§ **Work order**: All lines in the data bearing the string "FOMs" should be identified and copied.

(Given records begins)

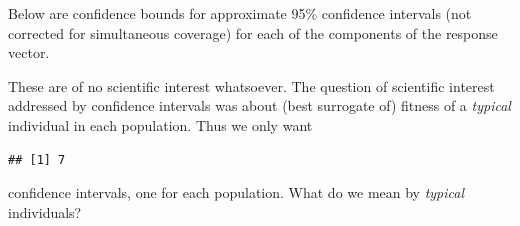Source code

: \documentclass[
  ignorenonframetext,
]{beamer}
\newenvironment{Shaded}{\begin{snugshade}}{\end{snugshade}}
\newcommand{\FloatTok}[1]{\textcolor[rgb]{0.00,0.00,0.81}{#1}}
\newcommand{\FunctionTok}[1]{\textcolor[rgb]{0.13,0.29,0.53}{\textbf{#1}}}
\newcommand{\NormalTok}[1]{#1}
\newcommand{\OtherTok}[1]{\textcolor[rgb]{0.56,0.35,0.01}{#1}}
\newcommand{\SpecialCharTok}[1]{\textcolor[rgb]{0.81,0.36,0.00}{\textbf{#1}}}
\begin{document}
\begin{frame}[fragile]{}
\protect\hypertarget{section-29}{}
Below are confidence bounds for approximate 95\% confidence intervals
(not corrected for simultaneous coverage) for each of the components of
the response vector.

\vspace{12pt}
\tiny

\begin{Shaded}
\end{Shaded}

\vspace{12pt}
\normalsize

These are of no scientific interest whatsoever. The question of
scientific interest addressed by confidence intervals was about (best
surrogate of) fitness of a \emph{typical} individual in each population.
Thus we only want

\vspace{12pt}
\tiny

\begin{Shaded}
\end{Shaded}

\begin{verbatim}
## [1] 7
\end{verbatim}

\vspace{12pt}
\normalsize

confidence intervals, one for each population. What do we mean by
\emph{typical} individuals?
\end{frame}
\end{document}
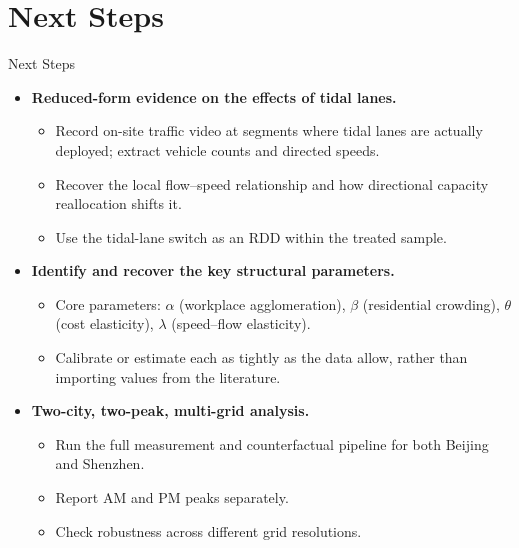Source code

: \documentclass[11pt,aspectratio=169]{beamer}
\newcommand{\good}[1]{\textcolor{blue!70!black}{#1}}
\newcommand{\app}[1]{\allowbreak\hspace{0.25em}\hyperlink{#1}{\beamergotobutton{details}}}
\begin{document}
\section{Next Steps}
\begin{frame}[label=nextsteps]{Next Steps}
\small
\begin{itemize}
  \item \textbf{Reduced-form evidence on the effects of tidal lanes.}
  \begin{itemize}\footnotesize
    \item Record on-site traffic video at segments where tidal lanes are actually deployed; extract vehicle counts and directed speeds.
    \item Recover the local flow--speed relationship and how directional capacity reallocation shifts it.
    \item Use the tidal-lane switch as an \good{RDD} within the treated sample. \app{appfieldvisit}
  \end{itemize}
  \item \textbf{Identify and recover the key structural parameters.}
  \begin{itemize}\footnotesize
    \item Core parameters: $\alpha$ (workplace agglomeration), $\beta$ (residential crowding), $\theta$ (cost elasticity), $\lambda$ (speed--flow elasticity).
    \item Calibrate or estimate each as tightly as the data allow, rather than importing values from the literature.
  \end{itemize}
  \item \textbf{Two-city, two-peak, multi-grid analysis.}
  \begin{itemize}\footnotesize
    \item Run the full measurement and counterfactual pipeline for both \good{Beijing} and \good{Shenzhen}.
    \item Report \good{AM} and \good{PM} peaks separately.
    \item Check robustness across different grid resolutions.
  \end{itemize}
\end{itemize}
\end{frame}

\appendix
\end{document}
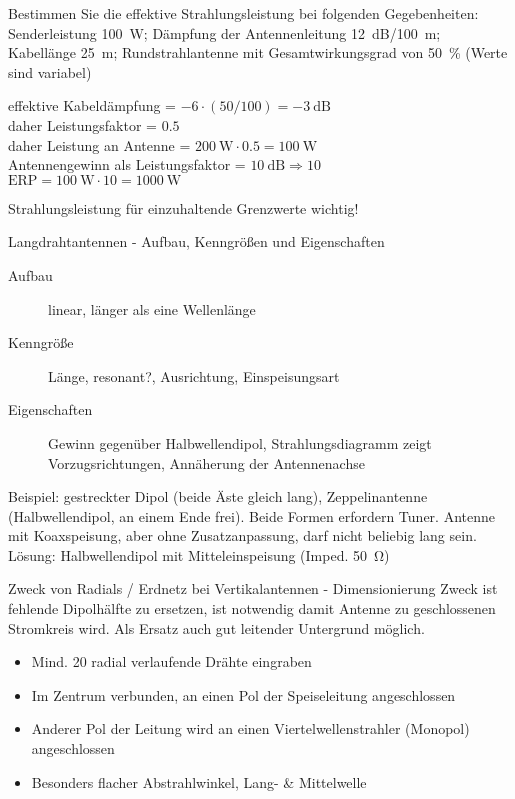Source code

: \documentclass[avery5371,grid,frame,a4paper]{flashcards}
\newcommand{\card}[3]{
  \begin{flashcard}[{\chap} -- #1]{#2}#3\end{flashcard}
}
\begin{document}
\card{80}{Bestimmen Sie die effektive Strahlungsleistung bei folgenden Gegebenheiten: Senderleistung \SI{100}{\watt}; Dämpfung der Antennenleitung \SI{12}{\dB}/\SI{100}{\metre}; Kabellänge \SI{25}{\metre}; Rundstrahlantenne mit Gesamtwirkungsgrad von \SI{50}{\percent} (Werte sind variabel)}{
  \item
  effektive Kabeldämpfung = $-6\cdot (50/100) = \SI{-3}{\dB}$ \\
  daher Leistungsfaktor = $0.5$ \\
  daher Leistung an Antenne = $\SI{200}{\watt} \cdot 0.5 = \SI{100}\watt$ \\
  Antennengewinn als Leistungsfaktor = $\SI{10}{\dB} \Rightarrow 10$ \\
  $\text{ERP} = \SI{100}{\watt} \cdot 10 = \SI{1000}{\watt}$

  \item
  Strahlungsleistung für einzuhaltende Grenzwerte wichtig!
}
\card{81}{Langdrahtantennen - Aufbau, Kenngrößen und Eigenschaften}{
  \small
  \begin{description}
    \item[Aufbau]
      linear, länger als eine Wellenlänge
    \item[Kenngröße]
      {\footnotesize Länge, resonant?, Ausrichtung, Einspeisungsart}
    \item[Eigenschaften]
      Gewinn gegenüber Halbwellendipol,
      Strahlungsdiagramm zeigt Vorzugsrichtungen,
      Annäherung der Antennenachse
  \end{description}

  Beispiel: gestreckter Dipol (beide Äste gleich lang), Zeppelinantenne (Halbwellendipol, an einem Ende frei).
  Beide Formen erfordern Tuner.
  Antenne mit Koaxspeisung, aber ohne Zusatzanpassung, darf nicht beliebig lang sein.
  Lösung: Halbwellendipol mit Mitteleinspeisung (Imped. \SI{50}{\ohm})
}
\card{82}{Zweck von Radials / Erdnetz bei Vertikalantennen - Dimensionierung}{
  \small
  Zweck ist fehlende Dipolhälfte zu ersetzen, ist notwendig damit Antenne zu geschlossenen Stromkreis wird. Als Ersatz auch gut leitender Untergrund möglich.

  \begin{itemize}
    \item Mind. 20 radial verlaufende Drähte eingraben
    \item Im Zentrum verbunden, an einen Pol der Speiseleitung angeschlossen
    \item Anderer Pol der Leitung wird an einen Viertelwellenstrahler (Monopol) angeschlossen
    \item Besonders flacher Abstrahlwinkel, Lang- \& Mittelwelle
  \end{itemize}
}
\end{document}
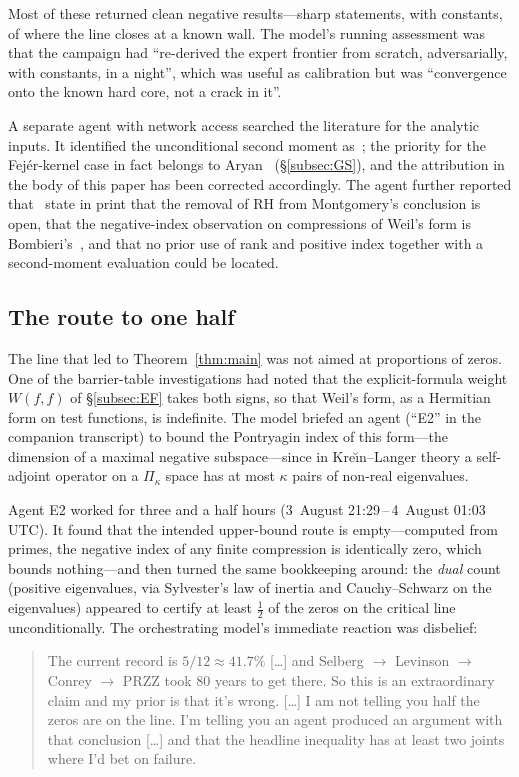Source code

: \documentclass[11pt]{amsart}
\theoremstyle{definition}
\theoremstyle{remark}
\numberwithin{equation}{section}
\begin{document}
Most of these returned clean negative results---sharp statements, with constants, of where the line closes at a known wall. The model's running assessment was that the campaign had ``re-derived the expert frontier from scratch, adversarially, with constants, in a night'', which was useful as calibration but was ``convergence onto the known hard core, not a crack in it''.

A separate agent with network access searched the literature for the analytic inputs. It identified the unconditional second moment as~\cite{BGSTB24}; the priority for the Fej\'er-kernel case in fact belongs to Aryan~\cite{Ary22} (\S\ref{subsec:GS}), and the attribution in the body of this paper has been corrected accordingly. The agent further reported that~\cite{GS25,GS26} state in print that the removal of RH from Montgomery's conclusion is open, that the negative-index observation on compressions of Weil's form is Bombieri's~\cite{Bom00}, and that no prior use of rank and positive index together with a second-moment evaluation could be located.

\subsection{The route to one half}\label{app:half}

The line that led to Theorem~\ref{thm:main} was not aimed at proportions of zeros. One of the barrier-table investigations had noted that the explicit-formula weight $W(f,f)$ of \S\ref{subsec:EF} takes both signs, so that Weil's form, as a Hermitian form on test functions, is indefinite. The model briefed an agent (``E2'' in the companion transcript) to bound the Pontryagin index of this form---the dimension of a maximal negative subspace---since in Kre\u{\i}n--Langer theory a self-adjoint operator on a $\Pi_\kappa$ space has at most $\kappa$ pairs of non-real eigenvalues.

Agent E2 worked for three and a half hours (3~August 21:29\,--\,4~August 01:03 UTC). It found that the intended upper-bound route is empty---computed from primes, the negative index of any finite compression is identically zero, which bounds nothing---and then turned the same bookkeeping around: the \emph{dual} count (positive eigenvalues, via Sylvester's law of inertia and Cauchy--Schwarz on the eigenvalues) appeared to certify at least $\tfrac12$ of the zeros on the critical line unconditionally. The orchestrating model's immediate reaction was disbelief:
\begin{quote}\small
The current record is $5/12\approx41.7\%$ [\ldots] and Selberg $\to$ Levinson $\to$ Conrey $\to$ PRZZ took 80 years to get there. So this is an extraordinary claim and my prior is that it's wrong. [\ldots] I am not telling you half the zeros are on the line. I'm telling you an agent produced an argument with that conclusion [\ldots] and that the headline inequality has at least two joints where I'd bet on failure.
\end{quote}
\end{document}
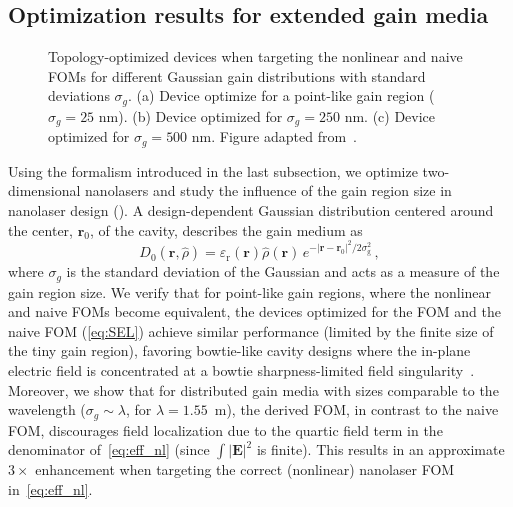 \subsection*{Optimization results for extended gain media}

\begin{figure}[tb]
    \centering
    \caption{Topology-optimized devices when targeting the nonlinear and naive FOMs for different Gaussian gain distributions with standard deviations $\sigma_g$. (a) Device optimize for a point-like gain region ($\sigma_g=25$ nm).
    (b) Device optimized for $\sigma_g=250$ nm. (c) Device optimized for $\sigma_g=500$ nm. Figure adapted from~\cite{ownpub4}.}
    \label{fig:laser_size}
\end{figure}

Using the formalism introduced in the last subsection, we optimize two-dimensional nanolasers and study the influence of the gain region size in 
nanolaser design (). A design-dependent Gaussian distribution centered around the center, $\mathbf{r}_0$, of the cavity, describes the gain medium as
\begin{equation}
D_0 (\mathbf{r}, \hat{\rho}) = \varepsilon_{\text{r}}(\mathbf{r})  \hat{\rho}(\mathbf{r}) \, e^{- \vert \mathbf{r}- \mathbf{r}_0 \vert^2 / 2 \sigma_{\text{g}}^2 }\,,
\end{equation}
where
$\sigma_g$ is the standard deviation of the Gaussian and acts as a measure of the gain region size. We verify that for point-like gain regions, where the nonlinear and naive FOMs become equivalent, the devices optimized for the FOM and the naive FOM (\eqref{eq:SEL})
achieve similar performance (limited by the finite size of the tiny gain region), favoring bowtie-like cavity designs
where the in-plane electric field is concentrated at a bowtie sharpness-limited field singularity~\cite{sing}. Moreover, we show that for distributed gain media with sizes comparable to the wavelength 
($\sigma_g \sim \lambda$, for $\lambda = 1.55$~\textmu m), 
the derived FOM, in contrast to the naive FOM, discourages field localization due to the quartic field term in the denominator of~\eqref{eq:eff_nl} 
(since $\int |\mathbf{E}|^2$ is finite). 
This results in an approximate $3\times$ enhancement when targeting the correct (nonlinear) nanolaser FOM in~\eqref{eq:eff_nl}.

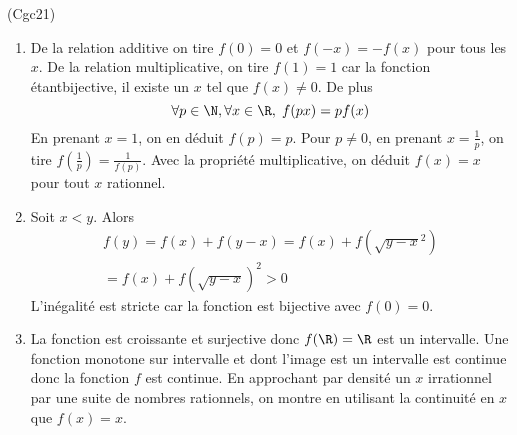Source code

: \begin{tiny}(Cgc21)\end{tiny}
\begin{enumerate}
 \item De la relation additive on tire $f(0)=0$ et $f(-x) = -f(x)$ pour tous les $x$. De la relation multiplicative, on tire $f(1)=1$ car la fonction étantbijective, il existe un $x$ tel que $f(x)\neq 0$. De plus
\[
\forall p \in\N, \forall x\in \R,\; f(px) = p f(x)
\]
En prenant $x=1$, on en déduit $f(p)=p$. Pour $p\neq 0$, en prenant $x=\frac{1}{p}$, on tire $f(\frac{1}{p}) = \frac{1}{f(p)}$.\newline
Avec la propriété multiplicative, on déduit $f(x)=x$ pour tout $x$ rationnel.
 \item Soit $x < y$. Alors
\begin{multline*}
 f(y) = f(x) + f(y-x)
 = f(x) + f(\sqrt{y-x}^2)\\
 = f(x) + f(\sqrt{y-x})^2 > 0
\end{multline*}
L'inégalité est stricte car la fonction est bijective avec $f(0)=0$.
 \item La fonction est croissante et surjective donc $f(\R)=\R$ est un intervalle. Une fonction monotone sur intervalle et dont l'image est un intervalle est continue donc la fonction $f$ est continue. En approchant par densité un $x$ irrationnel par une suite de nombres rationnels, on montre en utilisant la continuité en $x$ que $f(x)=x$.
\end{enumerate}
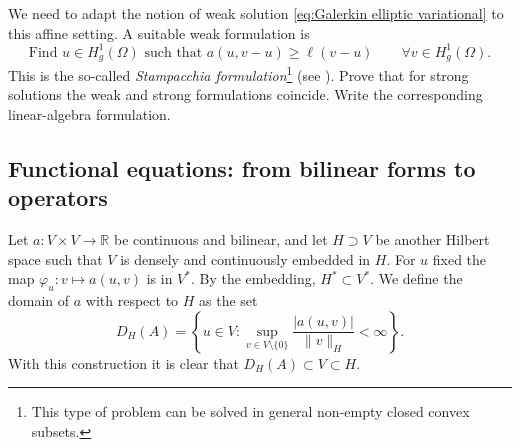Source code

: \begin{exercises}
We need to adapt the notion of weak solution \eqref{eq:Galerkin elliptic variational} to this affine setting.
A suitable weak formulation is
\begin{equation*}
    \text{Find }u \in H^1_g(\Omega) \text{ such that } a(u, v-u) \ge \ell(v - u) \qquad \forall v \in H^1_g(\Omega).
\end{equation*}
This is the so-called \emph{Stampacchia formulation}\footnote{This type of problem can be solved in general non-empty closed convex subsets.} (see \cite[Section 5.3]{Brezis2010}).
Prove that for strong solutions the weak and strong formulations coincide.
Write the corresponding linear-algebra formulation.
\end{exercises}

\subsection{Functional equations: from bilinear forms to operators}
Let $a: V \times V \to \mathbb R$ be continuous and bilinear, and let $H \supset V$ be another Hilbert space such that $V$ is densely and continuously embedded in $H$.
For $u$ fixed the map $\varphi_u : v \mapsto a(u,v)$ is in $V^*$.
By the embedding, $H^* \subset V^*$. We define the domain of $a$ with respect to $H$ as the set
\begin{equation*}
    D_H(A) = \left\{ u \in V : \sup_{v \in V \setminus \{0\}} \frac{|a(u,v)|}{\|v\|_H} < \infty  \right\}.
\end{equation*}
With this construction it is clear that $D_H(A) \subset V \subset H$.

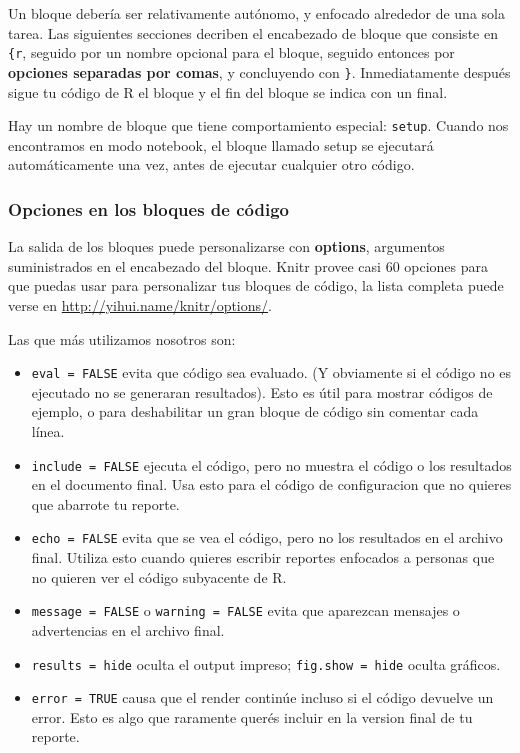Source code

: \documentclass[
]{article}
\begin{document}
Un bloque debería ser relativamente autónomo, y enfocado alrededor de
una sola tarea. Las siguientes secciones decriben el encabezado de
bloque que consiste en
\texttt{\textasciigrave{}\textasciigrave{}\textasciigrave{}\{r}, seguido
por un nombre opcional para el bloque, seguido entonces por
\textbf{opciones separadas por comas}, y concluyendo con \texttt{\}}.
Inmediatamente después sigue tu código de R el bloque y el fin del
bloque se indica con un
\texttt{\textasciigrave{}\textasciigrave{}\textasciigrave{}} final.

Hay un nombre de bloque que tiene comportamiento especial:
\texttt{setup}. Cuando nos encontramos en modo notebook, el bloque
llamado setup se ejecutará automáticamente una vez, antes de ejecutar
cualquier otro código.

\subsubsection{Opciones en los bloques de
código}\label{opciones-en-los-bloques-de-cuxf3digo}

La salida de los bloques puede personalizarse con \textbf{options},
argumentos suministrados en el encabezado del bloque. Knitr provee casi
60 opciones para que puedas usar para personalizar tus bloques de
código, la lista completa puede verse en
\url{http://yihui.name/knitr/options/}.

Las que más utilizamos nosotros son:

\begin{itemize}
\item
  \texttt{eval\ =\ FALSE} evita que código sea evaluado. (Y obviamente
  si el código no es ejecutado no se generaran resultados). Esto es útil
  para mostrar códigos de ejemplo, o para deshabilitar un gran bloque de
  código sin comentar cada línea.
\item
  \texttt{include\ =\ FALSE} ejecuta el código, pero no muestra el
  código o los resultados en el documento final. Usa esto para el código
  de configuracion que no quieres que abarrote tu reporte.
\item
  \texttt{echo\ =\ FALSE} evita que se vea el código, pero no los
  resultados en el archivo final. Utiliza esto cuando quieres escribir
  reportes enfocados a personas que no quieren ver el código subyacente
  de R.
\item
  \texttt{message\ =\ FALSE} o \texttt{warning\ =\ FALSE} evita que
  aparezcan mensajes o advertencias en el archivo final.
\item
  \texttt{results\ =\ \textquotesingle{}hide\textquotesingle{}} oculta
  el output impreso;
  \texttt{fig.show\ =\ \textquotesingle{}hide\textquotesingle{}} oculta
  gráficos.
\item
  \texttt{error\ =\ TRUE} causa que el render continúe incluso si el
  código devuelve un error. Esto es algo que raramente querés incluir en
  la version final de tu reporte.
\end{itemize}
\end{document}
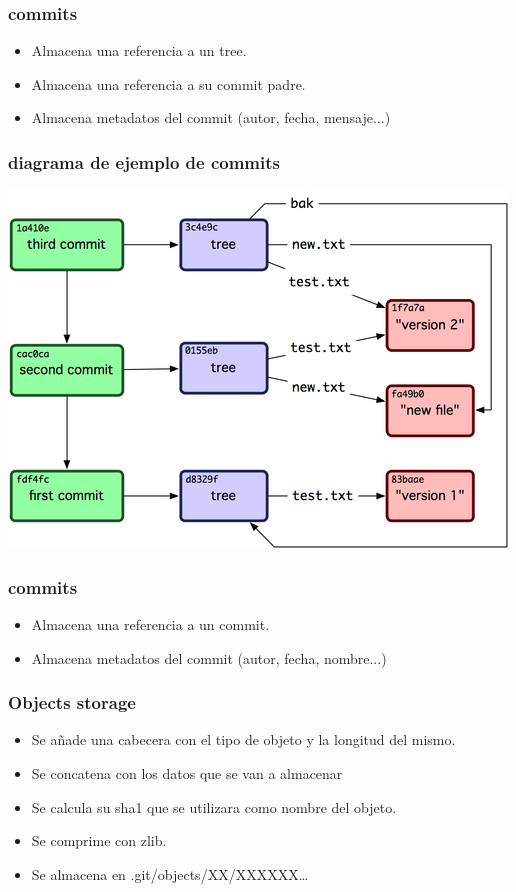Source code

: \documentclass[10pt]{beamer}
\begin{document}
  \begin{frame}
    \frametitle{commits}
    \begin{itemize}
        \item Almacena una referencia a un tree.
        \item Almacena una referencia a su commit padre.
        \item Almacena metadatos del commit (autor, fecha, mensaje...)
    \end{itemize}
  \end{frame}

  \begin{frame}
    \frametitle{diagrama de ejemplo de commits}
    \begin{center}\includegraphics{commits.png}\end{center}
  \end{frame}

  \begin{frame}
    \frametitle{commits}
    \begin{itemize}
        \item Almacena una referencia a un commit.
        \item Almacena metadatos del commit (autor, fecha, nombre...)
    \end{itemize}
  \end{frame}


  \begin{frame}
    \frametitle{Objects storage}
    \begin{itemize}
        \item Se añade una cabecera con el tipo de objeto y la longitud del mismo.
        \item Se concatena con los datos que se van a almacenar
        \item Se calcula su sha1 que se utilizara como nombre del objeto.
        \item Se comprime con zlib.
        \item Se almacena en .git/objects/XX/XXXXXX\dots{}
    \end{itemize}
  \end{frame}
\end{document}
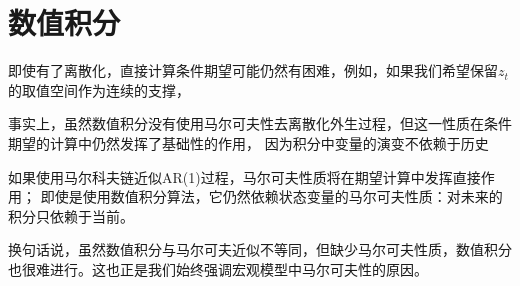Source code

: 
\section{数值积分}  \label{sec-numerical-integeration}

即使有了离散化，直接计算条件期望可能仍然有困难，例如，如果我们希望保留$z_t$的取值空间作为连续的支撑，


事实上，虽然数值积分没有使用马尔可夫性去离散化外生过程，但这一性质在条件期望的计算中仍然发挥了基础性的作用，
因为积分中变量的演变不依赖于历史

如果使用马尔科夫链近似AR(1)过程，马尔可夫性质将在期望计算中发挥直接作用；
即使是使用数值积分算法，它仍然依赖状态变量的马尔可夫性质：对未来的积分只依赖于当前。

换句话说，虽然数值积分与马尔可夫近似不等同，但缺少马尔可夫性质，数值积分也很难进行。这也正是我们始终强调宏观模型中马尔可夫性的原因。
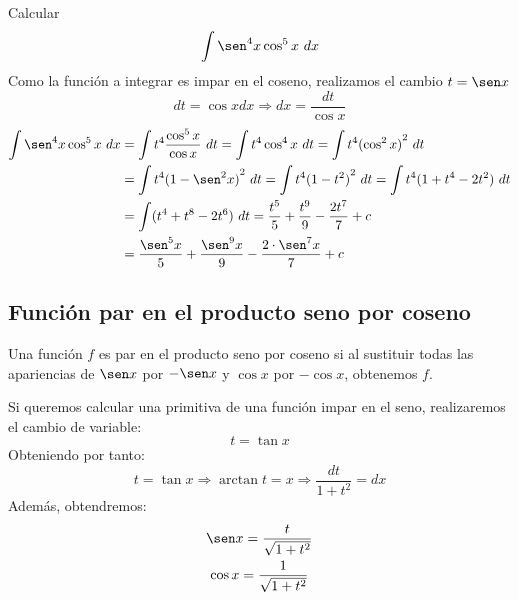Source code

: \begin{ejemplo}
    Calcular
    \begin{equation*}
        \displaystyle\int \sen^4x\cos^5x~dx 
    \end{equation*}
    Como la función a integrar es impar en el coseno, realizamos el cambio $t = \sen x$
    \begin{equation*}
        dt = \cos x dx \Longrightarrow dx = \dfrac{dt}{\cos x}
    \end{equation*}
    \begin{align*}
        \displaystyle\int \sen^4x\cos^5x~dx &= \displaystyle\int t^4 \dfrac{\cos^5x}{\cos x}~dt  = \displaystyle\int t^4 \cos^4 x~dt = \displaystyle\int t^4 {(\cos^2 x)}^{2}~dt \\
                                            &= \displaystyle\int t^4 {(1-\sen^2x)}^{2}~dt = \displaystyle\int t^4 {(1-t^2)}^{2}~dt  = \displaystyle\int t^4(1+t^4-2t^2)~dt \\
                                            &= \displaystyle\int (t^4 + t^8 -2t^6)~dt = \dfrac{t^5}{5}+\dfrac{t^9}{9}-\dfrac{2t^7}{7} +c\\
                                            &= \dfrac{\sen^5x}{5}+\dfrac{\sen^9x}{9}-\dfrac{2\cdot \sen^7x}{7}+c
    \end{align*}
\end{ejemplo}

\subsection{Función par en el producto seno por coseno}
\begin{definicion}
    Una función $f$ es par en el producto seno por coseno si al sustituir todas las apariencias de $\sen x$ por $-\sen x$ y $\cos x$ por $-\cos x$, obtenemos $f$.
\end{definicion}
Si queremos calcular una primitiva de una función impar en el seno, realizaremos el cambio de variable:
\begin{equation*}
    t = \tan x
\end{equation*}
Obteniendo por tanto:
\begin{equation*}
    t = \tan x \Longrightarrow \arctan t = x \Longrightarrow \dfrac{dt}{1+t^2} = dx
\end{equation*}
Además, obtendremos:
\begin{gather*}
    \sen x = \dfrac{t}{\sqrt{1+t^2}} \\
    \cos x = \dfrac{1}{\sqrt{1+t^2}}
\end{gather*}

(Given records ends)

§ **Result**:
    \caption{Topology-optimized devices when targeting the nonlinear and naive FOMs for different Gaussian gain distributions with standard deviations $\sigma_g$. (a) Device optimize for a point-like gain region ($\sigma_g=25$ nm).
$\sigma_g$ is the standard deviation of the Gaussian and acts as a measure of the gain region size. We verify that for point-like gain regions, where the nonlinear and naive FOMs become equivalent, the devices optimized for the FOM and the naive FOM (\eqref{eq:SEL})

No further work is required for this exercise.